▶ **DATA EXTRACT**

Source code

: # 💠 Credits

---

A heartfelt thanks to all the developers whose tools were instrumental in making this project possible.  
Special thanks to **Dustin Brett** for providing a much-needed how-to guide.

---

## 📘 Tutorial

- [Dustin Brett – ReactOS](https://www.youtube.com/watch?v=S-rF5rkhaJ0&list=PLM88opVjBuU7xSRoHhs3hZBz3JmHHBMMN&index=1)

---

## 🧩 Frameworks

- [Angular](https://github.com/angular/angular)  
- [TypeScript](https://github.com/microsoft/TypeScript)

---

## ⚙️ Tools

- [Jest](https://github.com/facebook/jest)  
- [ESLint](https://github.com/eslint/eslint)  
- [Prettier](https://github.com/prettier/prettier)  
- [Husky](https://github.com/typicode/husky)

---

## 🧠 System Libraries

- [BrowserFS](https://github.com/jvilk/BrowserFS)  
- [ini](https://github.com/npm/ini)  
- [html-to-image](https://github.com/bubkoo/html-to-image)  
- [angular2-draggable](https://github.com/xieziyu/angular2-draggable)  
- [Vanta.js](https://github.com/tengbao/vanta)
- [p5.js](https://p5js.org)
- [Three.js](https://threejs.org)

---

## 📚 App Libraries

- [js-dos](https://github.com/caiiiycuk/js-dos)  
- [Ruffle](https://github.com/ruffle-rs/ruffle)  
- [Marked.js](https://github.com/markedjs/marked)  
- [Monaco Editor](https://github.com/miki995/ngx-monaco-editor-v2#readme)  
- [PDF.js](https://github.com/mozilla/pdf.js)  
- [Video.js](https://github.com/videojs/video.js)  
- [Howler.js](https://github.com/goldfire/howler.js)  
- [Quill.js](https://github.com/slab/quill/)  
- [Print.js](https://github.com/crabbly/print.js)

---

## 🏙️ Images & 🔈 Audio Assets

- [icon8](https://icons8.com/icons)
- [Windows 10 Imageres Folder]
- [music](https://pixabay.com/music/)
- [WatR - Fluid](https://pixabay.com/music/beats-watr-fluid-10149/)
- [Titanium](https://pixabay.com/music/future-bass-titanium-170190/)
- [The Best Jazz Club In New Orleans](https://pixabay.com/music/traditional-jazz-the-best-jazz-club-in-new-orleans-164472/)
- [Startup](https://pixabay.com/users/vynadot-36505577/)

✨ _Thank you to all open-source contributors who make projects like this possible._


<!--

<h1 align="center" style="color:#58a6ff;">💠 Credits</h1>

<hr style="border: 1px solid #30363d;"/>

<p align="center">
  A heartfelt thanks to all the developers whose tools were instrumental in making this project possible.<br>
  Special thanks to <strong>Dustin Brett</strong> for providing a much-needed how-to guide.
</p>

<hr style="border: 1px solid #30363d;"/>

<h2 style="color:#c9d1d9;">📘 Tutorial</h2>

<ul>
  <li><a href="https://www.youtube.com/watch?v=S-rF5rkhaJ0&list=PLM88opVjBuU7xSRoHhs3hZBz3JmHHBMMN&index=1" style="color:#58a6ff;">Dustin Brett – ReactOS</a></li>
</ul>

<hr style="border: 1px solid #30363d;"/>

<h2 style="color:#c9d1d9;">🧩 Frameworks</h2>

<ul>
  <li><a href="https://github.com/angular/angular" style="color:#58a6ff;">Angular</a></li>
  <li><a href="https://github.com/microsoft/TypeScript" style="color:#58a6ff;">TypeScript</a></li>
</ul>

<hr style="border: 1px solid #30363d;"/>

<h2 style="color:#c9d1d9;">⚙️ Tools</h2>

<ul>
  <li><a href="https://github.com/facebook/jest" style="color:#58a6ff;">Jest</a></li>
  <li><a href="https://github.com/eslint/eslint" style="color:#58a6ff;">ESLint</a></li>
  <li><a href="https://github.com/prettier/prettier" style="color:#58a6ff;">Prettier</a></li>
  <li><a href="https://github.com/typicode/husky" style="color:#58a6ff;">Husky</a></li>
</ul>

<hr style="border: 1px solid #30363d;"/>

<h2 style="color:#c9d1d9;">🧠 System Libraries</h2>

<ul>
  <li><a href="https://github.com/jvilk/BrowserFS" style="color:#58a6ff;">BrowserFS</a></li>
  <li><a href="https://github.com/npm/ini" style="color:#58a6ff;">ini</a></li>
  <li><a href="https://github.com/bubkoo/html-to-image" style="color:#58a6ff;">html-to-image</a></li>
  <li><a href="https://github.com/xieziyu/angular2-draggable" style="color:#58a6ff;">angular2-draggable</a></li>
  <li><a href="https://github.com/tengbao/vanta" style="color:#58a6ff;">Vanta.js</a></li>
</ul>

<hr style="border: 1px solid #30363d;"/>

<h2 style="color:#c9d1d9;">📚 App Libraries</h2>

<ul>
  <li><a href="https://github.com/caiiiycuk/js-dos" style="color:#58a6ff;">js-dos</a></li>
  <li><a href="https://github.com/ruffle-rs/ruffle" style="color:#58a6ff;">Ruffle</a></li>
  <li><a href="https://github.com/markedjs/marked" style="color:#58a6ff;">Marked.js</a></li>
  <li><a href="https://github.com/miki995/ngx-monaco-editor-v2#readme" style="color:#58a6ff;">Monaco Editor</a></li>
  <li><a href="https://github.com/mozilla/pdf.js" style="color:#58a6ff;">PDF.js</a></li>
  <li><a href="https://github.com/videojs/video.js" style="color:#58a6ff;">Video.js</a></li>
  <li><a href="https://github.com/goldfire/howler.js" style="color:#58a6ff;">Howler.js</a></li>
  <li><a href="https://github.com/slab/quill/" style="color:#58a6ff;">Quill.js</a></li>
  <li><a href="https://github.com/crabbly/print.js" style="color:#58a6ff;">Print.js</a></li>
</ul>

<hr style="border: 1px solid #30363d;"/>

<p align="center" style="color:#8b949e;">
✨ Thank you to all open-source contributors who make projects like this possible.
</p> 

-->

▶ **WHAT TO PRODUCE**
Return each line of the material above in which the string "ruffle" appears.

▶ **OUTPUT OF THE TASK**
- [Ruffle](https://github.com/ruffle-rs/ruffle)  
  <li><a href="https://github.com/ruffle-rs/ruffle" style="color:#58a6ff;">Ruffle</a></li>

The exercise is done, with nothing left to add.